» MATERIAL TO PROCESS
▼▼▼

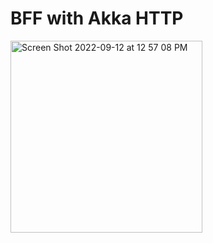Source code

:# BFF with Akka HTTP

<img width="307" alt="Screen Shot 2022-09-12 at 12 57 08 PM" src="https://user-images.githubusercontent.com/9009178/189712726-3e1d8ff3-533f-4654-ab0a-e07d9266e759.png">
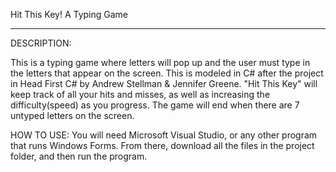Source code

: Hit This Key!
A Typing Game

-------------------------------------------------------------------------------

DESCRIPTION:

This is a typing game where letters will pop up and the user must type in the 
letters that appear on the screen. This is modeled in C# after the project in
Head First C# by Andrew Stellman & Jennifer Greene. "Hit This Key" will keep 
track of all your hits and misses, as well as increasing the difficulty(speed)
as you progress. The game will end when there are 7 untyped letters on the 
screen.

HOW TO USE:
You will need Microsoft Visual Studio, or any other program that runs Windows 
Forms. From there, download all the files in the project folder, and then run
the program.

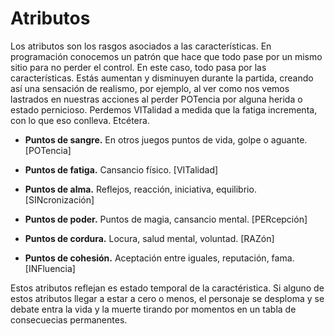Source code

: 
Atributos
=========

Los atributos son los rasgos asociados a las características. En programación conocemos un patrón que hace que todo pase por un mismo sitio para no perder el control. En este caso, todo pasa por las características. Estás aumentan y disminuyen durante la partida, creando así una sensación de realismo, por ejemplo, al ver como nos vemos lastrados en nuestras acciones al perder POTencia por alguna herida o estado pernicioso. Perdemos VITalidad a medida que la fatiga incrementa, con lo que eso conlleva. Etcétera.

* **Puntos de sangre.** En otros juegos puntos de vida, golpe o aguante. [POTencia]

* **Puntos de fatiga.** Cansancio físico. [VITalidad]

* **Puntos de alma.** Reflejos, reacción, iniciativa, equilibrio. [SINcronización]

* **Puntos de poder.** Puntos de magia, cansancio mental. [PERcepción]

* **Puntos de cordura.** Locura, salud mental, voluntad. [RAZón]

* **Puntos de cohesión.** Aceptación entre iguales, reputación, fama. [INFluencia]

Estos atributos reflejan es estado temporal de la caractéristica. Si alguno de estos atributos llegar a estar a cero o menos, el personaje se desploma y se debate entra la vida y la muerte tirando por momentos en un tabla de consecuecias permanentes.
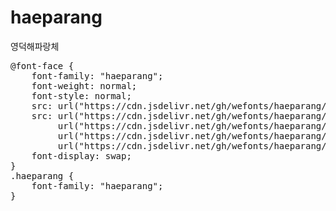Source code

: # haeparang
영덕해파랑체

<pre>
@font-face {
    font-family: "haeparang";
    font-weight: normal;
    font-style: normal;
    src: url("https://cdn.jsdelivr.net/gh/wefonts/haeparang/haeparang.eot");
    src: url("https://cdn.jsdelivr.net/gh/wefonts/haeparang/haeparang.eot?#iefix") format("embedded-opentype"),
         url("https://cdn.jsdelivr.net/gh/wefonts/haeparang/haeparang.woff2") format("woff2"),
         url("https://cdn.jsdelivr.net/gh/wefonts/haeparang/haeparang.woff") format("woff"),
         url("https://cdn.jsdelivr.net/gh/wefonts/haeparang/haeparang.ttf") format("truetype");
    font-display: swap;
} 
.haeparang {
    font-family: "haeparang";
}
</pre>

▲▲▲

» WHAT YOU ARE ASKED TO DO
Exclude every picture and restate the listing word for word.

» REPLY
Source code

:# BFF with Akka HTTP

<img width="307" alt="Screen Shot 2022-09-12 at 12 57 08 PM" src="https://user-images.githubusercontent.com/9009178/189712726-3e1d8ff3-533f-4654-ab0a-e07d9266e759.png">
Source code

: Hit This Key!
A Typing Game

-------------------------------------------------------------------------------

DESCRIPTION:

This is a typing game where letters will pop up and the user must type in the 
letters that appear on the screen. This is modeled in C# after the project in
Head First C# by Andrew Stellman & Jennifer Greene. "Hit This Key" will keep 
track of all your hits and misses, as well as increasing the difficulty(speed)
as you progress. The game will end when there are 7 untyped letters on the 
screen.

HOW TO USE:
You will need Microsoft Visual Studio, or any other program that runs Windows 
Forms. From there, download all the files in the project folder, and then run
the program.

Source code

: 
Atributos
=========

Los atributos son los rasgos asociados a las características. En programación conocemos un patrón que hace que todo pase por un mismo sitio para no perder el control. En este caso, todo pasa por las características. Estás aumentan y disminuyen durante la partida, creando así una sensación de realismo, por ejemplo, al ver como nos vemos lastrados en nuestras acciones al perder POTencia por alguna herida o estado pernicioso. Perdemos VITalidad a medida que la fatiga incrementa, con lo que eso conlleva. Etcétera.

* **Puntos de sangre.** En otros juegos puntos de vida, golpe o aguante. [POTencia]

* **Puntos de fatiga.** Cansancio físico. [VITalidad]

* **Puntos de alma.** Reflejos, reacción, iniciativa, equilibrio. [SINcronización]

* **Puntos de poder.** Puntos de magia, cansancio mental. [PERcepción]

* **Puntos de cordura.** Locura, salud mental, voluntad. [RAZón]

* **Puntos de cohesión.** Aceptación entre iguales, reputación, fama. [INFluencia]

Estos atributos reflejan es estado temporal de la caractéristica. Si alguno de estos atributos llegar a estar a cero o menos, el personaje se desploma y se debate entra la vida y la muerte tirando por momentos en un tabla de consecuecias permanentes.
Source code

: # haeparang
영덕해파랑체

<pre>
@font-face {
    font-family: "haeparang";
    font-weight: normal;
    font-style: normal;
    src: url("https://cdn.jsdelivr.net/gh/wefonts/haeparang/haeparang.eot");
    src: url("https://cdn.jsdelivr.net/gh/wefonts/haeparang/haeparang.eot?#iefix") format("embedded-opentype"),
         url("https://cdn.jsdelivr.net/gh/wefonts/haeparang/haeparang.woff2") format("woff2"),
         url("https://cdn.jsdelivr.net/gh/wefonts/haeparang/haeparang.woff") format("woff"),
         url("https://cdn.jsdelivr.net/gh/wefonts/haeparang/haeparang.ttf") format("truetype");
    font-display: swap;
} 
.haeparang {
    font-family: "haeparang";
}
</pre>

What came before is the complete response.